The writing was never final-proofed the way it would have been with a full-on Production and they had a tendency to run out of budget for some of the SFX. Everything was rushed, from the writing, to the production, to the actions in the movies.

You misunderstand me I think. Im not saying the movies were diabolical. Call to Arms wasnt bad and Thirdspace would have been a decent enough episode (personally Id say it was NOT movie material). But my point really was some people seem to be of the slightly zealotish oppinion that 'JMS can do no wrong' and if he said something ever, it couldnt possibly be wrong ;)

Taran said:
And as for the episodes, well, I argue it away being that not every day in anyone's life is going to be movie material. Some days are going to suck and fel like they were written by a 2nd-rate hack, as far as plot goes. Other days will be momentous and important and written by David Weber. Babylon 5 did a good job of showing this and it helped keep the show feeling "real".

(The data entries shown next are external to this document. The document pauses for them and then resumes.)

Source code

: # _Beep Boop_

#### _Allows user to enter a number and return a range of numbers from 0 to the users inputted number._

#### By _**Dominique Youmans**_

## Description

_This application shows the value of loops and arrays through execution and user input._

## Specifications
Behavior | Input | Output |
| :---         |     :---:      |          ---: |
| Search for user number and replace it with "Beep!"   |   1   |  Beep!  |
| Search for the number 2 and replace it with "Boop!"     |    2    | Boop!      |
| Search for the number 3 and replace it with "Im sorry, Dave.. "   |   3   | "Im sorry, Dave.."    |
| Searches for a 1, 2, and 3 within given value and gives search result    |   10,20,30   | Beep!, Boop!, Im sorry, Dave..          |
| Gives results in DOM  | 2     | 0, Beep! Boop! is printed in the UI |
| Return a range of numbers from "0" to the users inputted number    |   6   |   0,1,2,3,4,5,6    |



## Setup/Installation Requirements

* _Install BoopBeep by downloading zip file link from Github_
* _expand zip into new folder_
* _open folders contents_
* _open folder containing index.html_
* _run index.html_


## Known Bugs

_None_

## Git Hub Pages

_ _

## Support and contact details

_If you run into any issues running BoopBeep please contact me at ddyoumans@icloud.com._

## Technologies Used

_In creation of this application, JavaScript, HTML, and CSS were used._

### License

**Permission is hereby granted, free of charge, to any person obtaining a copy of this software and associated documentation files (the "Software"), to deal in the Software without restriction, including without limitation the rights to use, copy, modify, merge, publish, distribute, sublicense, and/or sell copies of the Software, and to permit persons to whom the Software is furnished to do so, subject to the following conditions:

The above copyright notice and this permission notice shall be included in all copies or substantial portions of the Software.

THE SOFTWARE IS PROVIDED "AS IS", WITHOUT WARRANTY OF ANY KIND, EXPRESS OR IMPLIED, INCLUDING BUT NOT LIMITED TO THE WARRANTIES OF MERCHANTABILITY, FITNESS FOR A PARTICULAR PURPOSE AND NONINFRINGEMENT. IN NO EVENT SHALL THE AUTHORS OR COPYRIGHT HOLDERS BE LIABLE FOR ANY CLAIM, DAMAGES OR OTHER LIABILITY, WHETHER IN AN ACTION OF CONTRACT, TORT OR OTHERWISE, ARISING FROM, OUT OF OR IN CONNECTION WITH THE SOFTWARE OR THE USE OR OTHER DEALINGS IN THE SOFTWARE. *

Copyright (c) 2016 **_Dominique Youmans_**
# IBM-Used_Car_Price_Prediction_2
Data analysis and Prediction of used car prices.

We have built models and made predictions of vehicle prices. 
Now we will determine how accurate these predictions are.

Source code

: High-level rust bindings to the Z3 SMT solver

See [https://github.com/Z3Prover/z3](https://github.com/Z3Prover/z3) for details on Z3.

And again, I wasnt saying that the episodes without the major battles and the like were the bad ones. Indeed some of my favourite episodes ARE the everyday life ones. That doesnt negate the fact that there were SOME epsisodes that were just plain bad ;)
 
Lord David the Denied said:
I believe it's called Saganami Island Tactical Simulator, and uses models on stands with varying heights to simulate movement in the third dimension. Apparently it's extremely detailed and faithful to the source material.

And it now comes with miniatures. Oh my aching wallet...
 
Might want to wait for a bit - SITS is head-achingly hard to figure out, by all accounts!

Ad Astra (the company who make SITS) are working on a more cinematic game engine called Squadron Strike, and in theory they may do an Honorverse adaptation of it (SITS is based on a game called Attack Vector: Tactical).

No confirmation either way on that account.


(They do seem to have some cool fleet sourcebooks for the Manticorans and the PLN, though!)
 
Nerroth said:
Might want to wait for a bit - SITS is head-achingly hard to figure out, by all accounts!

Ad Astra (the company who make SITS) are working on a more cinematic game engine called Squadron Strike, and in theory they may do an Honorverse adaptation of it (SITS is based on a game called Attack Vector: Tactical).

No confirmation either way on that account.


(They do seem to have some cool fleet sourcebooks for the Manticorans and the PLN, though!)

It's just PN. Peopla's Navy. And it Should be complicated.
 
The folks at AOG did do some excellent research into their ship designs when they could..... they always went back and forth trying to keep with stuff folks would find in the show, random technical details from various published b5 sources that were available back in the day, and best of all was that some of AOG's folks were able to view the actual ship models used in the show which they studies to determine proper weapon/hull placement as well as to help count numbers of weapons..... course lot of ships in the show just never had visible gun ports and stuff seemed to just fly out of nowhere sometimes.